WORK ORDER
In the data, extract each line that holds the string "label".
[EXCERPTED DATA]
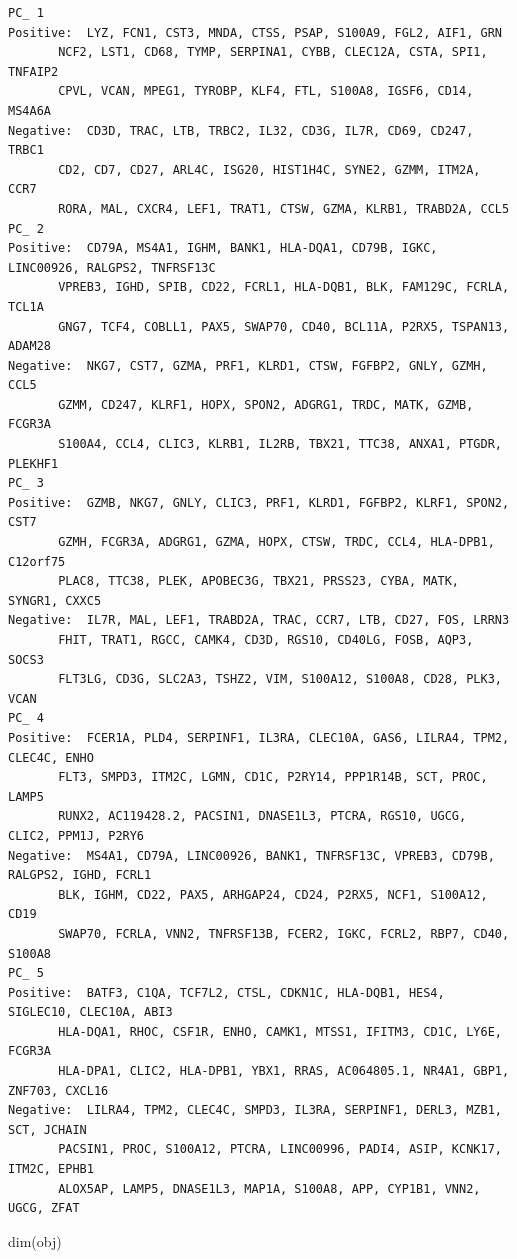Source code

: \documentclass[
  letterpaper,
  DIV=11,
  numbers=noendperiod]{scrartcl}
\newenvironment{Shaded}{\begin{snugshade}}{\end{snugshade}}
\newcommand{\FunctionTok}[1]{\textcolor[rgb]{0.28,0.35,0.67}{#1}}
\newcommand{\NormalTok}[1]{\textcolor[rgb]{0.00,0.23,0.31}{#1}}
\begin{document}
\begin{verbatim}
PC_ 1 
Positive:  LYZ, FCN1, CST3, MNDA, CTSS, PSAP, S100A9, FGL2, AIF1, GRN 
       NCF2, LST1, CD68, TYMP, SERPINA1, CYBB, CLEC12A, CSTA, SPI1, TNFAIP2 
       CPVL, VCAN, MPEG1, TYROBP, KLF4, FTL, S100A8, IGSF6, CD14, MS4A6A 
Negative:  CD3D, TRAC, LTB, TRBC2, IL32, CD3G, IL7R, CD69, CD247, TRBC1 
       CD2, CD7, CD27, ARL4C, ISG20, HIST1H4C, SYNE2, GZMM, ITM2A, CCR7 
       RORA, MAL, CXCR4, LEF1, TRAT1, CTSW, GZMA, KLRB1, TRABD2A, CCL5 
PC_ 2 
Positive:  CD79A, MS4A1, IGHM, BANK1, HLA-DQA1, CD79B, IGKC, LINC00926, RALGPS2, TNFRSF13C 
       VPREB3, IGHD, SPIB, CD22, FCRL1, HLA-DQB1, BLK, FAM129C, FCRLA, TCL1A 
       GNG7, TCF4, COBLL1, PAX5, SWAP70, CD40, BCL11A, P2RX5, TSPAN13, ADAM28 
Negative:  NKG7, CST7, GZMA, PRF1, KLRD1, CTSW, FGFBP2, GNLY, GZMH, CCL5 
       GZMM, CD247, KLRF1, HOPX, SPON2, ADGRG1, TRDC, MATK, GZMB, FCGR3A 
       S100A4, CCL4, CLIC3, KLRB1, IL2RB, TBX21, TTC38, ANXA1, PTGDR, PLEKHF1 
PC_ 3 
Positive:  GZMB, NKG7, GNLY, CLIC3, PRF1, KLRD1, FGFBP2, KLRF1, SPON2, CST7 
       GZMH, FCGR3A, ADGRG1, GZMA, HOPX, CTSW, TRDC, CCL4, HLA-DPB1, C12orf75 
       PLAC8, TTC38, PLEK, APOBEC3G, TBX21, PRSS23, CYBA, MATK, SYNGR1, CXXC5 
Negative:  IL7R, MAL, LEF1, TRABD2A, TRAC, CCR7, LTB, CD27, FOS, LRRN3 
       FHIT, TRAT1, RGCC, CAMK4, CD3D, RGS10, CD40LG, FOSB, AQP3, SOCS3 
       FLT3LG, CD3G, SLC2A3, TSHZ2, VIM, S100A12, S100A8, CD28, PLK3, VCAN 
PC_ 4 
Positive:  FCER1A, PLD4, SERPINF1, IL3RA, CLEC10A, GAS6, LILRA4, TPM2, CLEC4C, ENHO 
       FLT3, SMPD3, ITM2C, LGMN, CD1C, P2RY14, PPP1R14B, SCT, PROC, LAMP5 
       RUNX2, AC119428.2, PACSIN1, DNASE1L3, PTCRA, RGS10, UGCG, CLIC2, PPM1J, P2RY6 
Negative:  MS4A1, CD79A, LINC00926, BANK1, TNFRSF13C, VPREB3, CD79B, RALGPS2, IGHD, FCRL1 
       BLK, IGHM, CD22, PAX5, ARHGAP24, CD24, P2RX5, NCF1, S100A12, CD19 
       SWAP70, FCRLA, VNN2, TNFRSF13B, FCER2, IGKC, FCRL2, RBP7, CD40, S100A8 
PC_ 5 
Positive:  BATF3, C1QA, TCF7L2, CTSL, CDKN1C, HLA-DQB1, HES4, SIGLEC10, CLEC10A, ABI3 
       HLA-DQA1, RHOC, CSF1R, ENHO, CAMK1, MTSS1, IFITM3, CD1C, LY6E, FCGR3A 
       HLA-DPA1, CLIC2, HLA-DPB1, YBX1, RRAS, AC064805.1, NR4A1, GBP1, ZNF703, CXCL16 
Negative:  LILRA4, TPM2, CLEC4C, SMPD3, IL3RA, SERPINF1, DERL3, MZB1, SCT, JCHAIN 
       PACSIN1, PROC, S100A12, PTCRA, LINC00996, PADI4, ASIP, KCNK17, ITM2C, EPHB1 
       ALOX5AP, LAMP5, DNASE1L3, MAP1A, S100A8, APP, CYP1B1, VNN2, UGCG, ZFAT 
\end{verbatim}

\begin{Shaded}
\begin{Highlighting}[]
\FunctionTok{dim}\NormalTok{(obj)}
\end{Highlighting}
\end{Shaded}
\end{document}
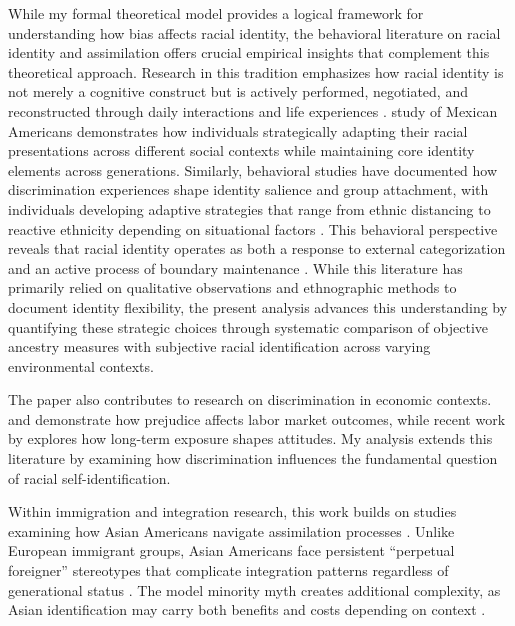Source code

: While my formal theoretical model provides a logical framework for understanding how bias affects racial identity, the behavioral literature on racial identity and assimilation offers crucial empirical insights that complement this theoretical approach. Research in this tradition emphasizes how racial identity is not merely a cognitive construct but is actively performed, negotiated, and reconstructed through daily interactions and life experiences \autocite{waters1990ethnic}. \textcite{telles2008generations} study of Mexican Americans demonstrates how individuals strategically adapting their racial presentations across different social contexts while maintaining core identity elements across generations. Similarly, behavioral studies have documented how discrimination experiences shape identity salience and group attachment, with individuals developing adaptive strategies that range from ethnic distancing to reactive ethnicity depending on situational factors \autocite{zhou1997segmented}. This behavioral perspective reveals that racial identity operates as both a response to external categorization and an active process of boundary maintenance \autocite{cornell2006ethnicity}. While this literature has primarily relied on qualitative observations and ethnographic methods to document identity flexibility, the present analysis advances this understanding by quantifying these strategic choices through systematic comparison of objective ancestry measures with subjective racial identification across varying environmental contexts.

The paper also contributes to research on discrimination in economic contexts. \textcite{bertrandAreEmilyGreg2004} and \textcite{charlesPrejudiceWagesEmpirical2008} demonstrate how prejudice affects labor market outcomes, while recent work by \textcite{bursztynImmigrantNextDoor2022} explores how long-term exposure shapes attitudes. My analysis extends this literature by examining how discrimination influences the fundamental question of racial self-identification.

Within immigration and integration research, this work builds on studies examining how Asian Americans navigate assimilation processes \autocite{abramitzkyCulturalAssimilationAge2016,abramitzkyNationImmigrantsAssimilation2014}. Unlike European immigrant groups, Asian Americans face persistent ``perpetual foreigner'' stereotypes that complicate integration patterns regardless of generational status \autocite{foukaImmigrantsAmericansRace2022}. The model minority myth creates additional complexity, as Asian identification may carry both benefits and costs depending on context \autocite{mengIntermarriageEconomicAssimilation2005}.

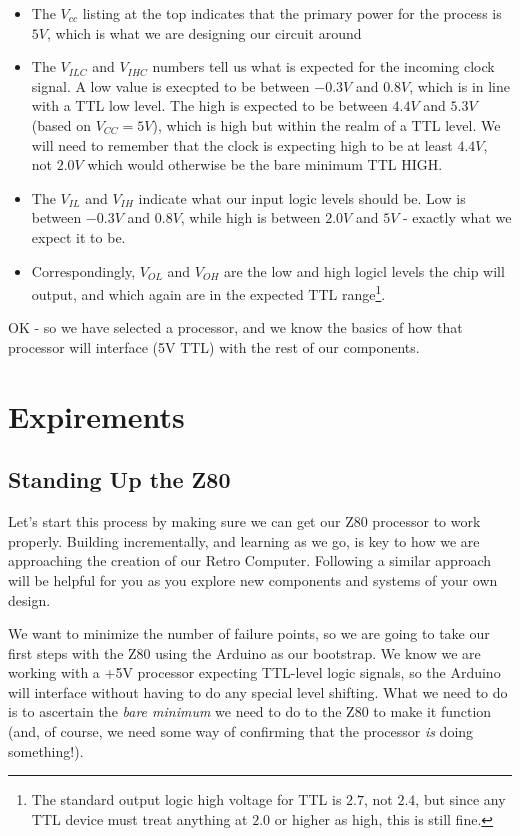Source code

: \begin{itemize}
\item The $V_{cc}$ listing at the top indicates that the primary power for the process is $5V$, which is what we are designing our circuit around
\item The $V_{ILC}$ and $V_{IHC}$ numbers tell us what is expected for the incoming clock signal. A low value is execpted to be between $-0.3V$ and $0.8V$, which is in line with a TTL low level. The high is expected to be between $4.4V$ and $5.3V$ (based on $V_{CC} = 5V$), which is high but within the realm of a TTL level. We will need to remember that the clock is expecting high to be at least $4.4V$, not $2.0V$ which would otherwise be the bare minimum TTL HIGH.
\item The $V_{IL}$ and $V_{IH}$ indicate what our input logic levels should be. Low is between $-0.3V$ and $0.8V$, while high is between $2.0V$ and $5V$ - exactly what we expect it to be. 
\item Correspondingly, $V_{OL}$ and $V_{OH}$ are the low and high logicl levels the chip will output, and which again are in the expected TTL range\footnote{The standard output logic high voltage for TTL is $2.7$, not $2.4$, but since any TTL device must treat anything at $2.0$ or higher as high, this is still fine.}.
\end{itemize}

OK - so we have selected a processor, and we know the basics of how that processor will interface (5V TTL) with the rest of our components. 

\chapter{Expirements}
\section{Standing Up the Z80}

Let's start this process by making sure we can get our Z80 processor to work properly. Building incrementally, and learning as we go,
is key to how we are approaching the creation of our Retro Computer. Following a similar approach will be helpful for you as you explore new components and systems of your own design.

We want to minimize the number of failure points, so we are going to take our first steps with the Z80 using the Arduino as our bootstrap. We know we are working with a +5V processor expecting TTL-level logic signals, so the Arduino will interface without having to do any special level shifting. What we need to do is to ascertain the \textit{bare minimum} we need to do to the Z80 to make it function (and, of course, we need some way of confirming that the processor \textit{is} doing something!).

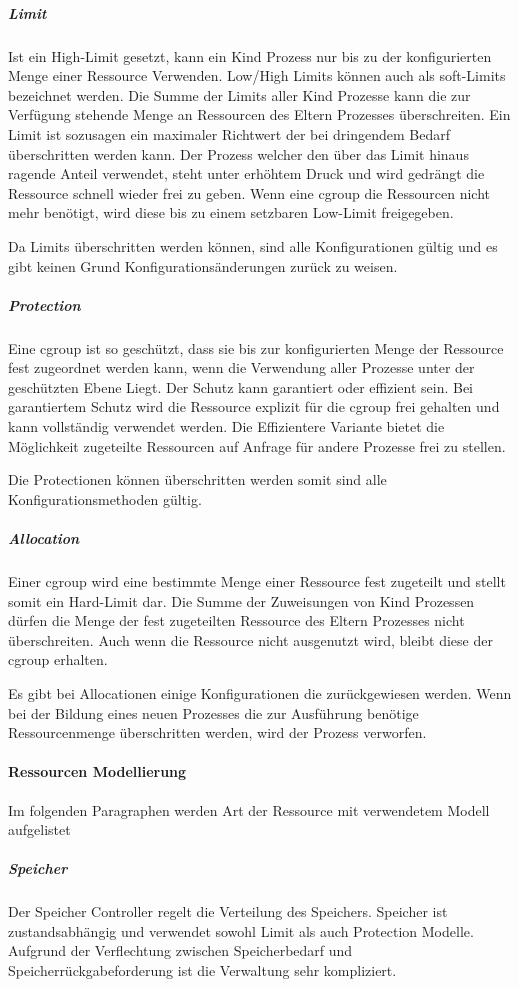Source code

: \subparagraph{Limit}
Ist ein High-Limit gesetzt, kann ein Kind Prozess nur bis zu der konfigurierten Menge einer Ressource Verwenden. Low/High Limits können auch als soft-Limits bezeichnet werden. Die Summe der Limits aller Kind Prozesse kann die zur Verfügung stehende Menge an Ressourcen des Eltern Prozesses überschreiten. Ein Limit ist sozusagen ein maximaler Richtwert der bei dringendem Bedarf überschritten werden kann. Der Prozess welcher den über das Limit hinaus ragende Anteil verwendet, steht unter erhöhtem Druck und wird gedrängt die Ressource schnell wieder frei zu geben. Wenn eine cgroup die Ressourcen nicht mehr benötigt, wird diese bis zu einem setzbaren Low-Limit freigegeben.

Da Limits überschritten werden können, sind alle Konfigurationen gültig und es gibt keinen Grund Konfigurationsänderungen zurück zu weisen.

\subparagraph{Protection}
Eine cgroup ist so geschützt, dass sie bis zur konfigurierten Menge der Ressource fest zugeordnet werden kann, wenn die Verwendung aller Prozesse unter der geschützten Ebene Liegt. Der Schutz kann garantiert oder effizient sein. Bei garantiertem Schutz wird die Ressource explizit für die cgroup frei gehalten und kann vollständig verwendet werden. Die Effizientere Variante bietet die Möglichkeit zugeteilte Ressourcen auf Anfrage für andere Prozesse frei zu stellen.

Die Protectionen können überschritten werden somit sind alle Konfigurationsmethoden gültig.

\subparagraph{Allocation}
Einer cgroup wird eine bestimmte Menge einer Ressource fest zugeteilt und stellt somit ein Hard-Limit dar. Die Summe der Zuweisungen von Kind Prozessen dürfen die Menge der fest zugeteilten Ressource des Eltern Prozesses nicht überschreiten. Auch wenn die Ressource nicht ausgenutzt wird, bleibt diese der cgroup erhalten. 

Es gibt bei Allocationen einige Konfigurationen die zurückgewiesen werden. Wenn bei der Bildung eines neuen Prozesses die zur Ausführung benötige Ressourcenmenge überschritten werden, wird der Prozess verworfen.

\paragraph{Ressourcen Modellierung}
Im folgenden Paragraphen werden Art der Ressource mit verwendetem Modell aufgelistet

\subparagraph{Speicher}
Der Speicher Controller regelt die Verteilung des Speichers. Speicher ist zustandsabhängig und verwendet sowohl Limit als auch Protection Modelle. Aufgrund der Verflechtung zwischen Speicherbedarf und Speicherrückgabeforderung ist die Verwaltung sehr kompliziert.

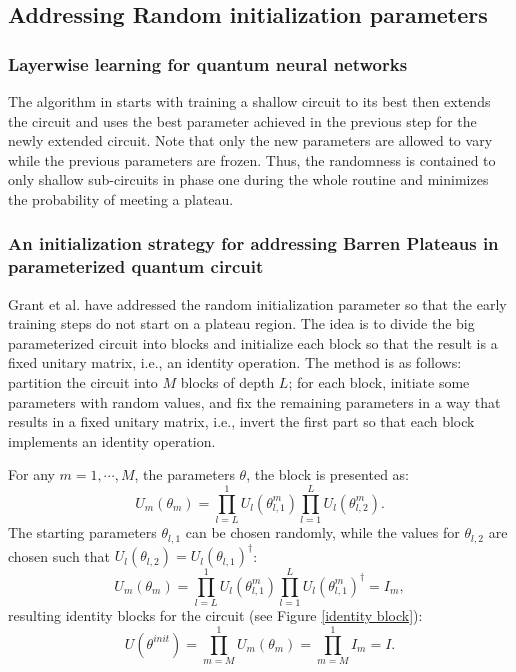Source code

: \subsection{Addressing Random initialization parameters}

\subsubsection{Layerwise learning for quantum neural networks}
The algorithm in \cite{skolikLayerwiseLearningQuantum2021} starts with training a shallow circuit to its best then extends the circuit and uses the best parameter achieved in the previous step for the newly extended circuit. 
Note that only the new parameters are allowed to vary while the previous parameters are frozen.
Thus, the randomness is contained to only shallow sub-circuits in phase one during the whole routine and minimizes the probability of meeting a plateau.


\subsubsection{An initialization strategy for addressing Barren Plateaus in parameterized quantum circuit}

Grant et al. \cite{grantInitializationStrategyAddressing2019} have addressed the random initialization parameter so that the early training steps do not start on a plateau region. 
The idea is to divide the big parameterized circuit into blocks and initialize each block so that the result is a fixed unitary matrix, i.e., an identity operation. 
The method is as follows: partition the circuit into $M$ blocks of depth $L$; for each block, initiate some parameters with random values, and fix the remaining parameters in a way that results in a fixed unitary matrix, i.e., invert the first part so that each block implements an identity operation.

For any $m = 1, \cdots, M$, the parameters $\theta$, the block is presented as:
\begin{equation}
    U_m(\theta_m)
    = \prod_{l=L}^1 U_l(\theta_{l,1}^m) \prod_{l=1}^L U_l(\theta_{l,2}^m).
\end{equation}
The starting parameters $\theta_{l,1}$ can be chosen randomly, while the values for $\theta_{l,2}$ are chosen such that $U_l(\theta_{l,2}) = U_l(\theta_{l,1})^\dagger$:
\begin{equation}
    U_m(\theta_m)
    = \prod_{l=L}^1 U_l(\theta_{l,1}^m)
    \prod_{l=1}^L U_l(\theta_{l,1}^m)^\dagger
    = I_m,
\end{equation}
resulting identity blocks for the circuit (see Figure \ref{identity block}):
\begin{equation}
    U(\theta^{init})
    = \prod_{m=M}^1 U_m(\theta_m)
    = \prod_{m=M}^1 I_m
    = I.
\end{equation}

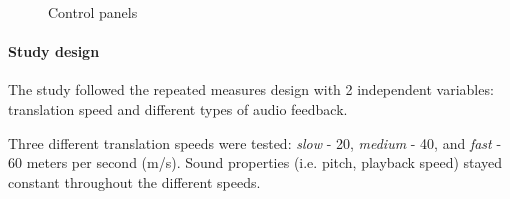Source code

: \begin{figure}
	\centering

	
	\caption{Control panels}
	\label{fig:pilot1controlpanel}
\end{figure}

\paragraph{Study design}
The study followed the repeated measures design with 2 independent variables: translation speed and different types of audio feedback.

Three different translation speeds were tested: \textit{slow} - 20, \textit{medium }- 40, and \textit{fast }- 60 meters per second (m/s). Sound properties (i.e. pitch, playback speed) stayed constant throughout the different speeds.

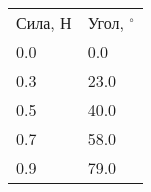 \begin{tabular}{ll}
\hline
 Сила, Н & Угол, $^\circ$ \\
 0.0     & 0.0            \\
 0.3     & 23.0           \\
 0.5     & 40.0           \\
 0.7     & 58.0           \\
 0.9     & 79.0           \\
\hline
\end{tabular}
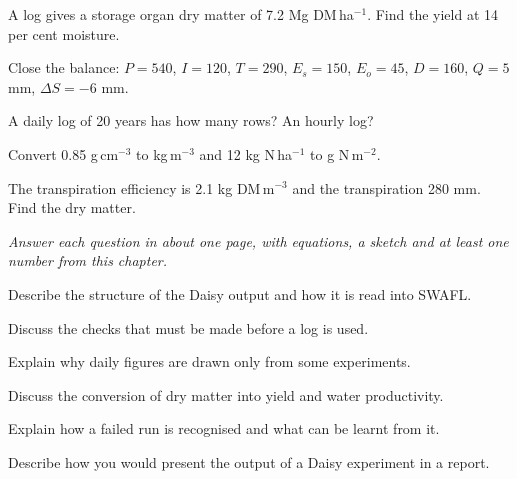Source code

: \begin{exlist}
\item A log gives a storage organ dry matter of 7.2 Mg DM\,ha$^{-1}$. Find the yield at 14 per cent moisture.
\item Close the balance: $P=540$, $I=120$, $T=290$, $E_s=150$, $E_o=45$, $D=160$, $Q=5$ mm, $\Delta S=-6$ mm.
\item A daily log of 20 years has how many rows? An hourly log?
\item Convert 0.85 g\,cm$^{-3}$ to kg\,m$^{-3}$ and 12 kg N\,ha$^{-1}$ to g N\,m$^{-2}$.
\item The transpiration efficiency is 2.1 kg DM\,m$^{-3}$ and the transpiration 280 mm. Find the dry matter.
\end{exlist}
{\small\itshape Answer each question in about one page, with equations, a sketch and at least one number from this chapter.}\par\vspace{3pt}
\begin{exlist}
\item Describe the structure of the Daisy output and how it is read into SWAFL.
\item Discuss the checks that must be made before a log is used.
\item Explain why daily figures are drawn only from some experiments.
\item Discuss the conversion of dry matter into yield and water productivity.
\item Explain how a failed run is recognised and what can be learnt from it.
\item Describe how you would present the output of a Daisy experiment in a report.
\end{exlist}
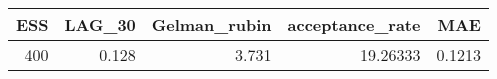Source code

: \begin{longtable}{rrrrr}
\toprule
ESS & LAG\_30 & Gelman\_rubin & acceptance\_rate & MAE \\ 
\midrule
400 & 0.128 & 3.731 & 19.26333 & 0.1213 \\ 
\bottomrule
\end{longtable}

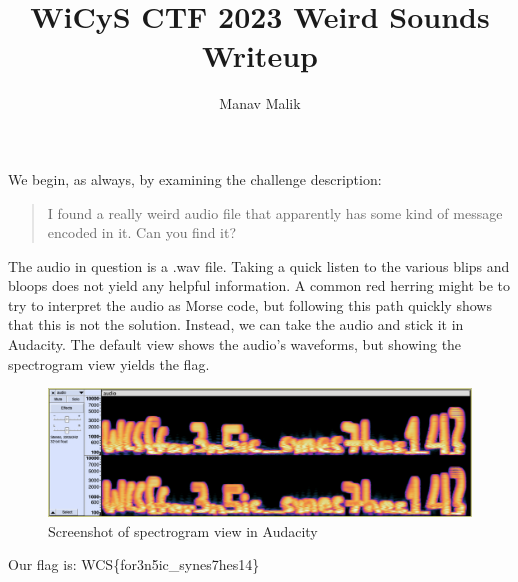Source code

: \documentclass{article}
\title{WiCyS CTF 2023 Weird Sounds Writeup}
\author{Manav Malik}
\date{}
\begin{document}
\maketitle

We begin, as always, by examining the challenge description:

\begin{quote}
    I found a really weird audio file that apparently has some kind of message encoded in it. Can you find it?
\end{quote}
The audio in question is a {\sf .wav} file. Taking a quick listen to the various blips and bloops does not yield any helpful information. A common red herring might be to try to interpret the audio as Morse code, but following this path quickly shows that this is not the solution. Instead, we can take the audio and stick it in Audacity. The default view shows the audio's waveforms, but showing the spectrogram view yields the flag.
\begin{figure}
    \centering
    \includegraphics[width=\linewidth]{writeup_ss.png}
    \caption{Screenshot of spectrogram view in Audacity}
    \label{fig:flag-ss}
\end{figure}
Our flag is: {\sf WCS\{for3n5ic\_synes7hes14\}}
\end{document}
[/EXCERPTED DATA]
TASK ANSWER
	\label{fig:pilot1controlpanel}
    \label{fig:flag-ss}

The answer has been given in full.